Most of us are familiar with the performance review, a typically annual process in which you get together with your boss to review your accomplishments and shortcomings from the past year, and set goals for the coming year. In many cases, the review ends at that climactic moment when the boss tells you (cue the trumpets) your raise — or lack of one.
If the review process is done right, it can provide you with insight into your strengths and weaknesses, other roles you could play, and whether you think you should stay with the employer or launch a job search.
Perhaps just as important as the boss's approval and a boost in your paycheck, the performance review can also be an effective career management tool. That's increasingly critical in today's insecure employment atmosphere, which is forcing many to change jobs more often to achieve their career goals.
For many, that annual sit-down with the boss will come near the end of the year, before companies close the financial books on 2009 and open new ones for 2010. But no matter when your review occurs, here are seven questions you should ask yourself before you meet with your boss:
- How did I contribute to my employer's success this year?
- Did I help them save money? Make money? Make a process easier?
- Did I help someone do their job better by sharing my help and expertise?
- Did I take on new challenges that were critical for the company?
- Is what I'm doing right now making me more valuable to the company?
- Is this a job I want to keep for a while? Or can I use it to take on something more challenging, either with this company or with another?
- Do I feel a sense of accomplishment most days?
You can take a proactive approach to answering these questions by documenting your accomplishments as they happen in a career journal or brag sheet. This can come in handy if your employer's performance-review process requires you to fill out a self-evaluation and submit it to your boss beforehand. It's also a great resource you can refer to when it's time to update your resume.

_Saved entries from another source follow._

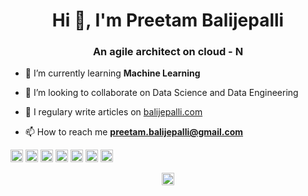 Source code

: <h1 align="center">Hi 👋, I'm Preetam Balijepalli</h1>
<h3 align="center">An agile architect on cloud - N</h3>

- 🌱 I’m currently learning **Machine Learning**

- 👯 I’m looking to collaborate on Data Science and Data Engineering 

- 📝 I regulary write articles on [balijepalli.com](balijepalli.com)

- 📫 How to reach me **preetam.balijepalli@gmail.com**

<p align="left"><img src="https://devicons.github.io/devicon/devicon.git/icons/amazonwebservices/amazonwebservices-original-wordmark.svg" alt="aws" width="20" height="20"/> <img src="https://devicons.github.io/devicon/devicon.git/icons/docker/docker-original-wordmark.svg" alt="docker" width="20" height="20"/> <img src="https://devicons.github.io/devicon/devicon.git/icons/java/java-original-wordmark.svg" alt="java" width="20" height="20"/> <img src="https://devicons.github.io/devicon/devicon.git/icons/mysql/mysql-original-wordmark.svg" alt="mysql" width="20" height="20"/> <img src="https://devicons.github.io/devicon/devicon.git/icons/scala/scala-original-wordmark.svg" alt="scala" width="20" height="20"/> <img src="https://devicons.github.io/devicon/devicon.git/icons/python/python-original-wordmark.svg" alt="python" width="20" height="20"/> <img src="https://devicons.github.io/devicon/devicon.git/icons/linux/linux-original.svg" alt="linux" width="20" height="20"/></p><p align="center">
<a href="https://twitter.com/balijepalli" target="blank"><img align="center" src="https://cdn.jsdelivr.net/npm/simple-icons@3.0.1/icons/twitter.svg" alt="balijepalli" height="20" width="20" /></a>
</p>
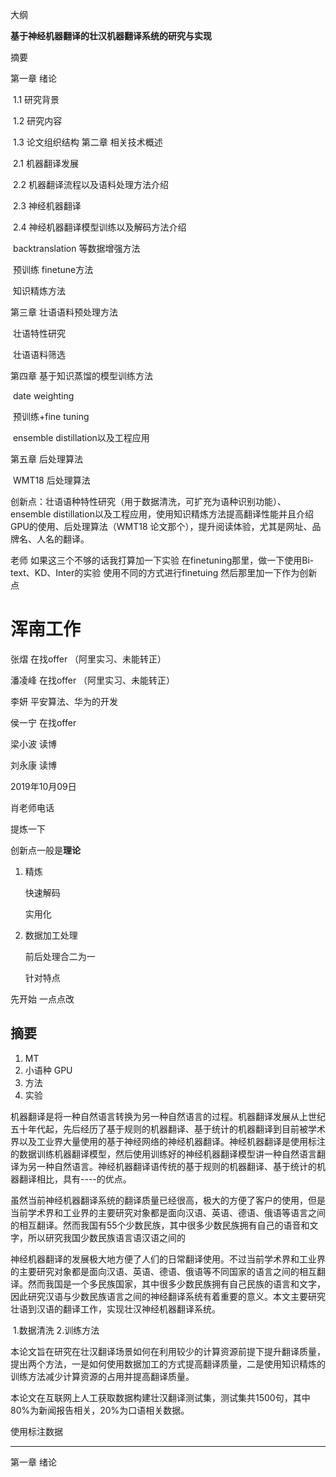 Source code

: 大纲

**基于神经机器翻译的壮汉机器翻译系统的研究与实现**

摘要

第一章 绪论

​	1.1 研究背景

​	1.2 研究内容

​	1.3 论文组织结构
第二章 相关技术概述

​	2.1 机器翻译发展

​	2.2 机器翻译流程以及语料处理方法介绍

​	2.3 神经机器翻译

​	2.4 神经机器翻译模型训练以及解码方法介绍

​		backtranslation 等数据增强方法

​		预训练 finetune方法

​		知识精炼方法

第三章 壮语语料预处理方法

​	壮语特性研究

​	壮语语料筛选

第四章 基于知识蒸馏的模型训练方法

​		date weighting

​		预训练+fine tuning

​		ensemble distillation以及工程应用

第五章 后处理算法

​		WMT18 后处理算法



创新点：壮语语种特性研究（用于数据清洗，可扩充为语种识别功能）、ensemble distillation以及工程应用，使用知识精炼方法提高翻译性能并且介绍GPU的使用、后处理算法（WMT18 论文那个），提升阅读体验，尤其是网址、品牌名、人名的翻译。

老师 如果这三个不够的话我打算加一下实验 在finetuning那里，做一下使用Bi-text、KD、Inter的实验 使用不同的方式进行finetuing 然后那里加一下作为创新点

# 浑南工作

张熠    		在找offer   （阿里实习、未能转正）

潘凌峰		在找offer   （阿里实习、未能转正）

李妍		平安算法、华为的开发

侯一宁		在找offer

梁小波		读博

刘永康		读博





2019年10月09日

肖老师电话

提炼一下 

创新点一般是**理论**

1. 精炼

   快速解码

   实用化

2. 数据加工处理

   前后处理合二为一

   针对特点



先开始 一点点改





## 摘要

1. MT
2.  小语种 GPU
3. 方法
4. 实验



​	机器翻译是将一种自然语言转换为另一种自然语言的过程。机器翻译发展从上世纪五十年代起，先后经历了基于规则的机器翻译、基于统计的机器翻译到目前被学术界以及工业界大量使用的基于神经网络的神经机器翻译。神经机器翻译是使用标注的数据训练机器翻译模型，然后使用训练好的神经机器翻译模型讲一种自然语言翻译为另一种自然语言。神经机器翻译语传统的基于规则的机器翻译、基于统计的机器翻译相比，具有----的优点。

​	虽然当前神经机器翻译系统的翻译质量已经很高，极大的方便了客户的使用，但是当前学术界和工业界的主要研究对象都是面向汉语、英语、德语、俄语等语言之间的相互翻译。然而我国有55个少数民族，其中很多少数民族拥有自己的语音和文字，所以研究我国少数民族语言语汉语之间的

​	神经机器翻译的发展极大地方便了人们的日常翻译使用。不过当前学术界和工业界的主要研究对象都是面向汉语、英语、德语、俄语等不同国家的语言之间的相互翻译。然而我国是一个多民族国家，其中很多少数民族拥有自己民族的语言和文字，因此研究汉语与少数民族语言之间的神经翻译系统有着重要的意义。本文主要研究壮语到汉语的翻译工作，实现壮汉神经机器翻译系统。

​	1.数据清洗 2.训练方法

​	本论文旨在研究在壮汉翻译场景如何在利用较少的计算资源前提下提升翻译质量，提出两个方法，一是如何使用数据加工的方式提高翻译质量，二是使用知识精炼的训练方法减少计算资源的占用并提高翻译质量。

​	本论文在互联网上人工获取数据构建壮汉翻译测试集，测试集共1500句，其中80%为新闻报告相关，20%为口语相关数据。

使用标注数据



-----



第一章 绪论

Use your boss's version of the review to validate your own assessment of how you're doing, then supplement it with the good things your boss cites that you may have overlooked. For instance, if you mentored a new colleague and didn't know until your review that it saved your boss time that would have been spent helping that person, you have a new entry for your journal or brag sheet.
That also comes in handy as an addition to your resume when you feel it's time to move on to something else. The bottom line is to treat the performance review as both a report card on the past year and a career management guide for the year ahead and beyond.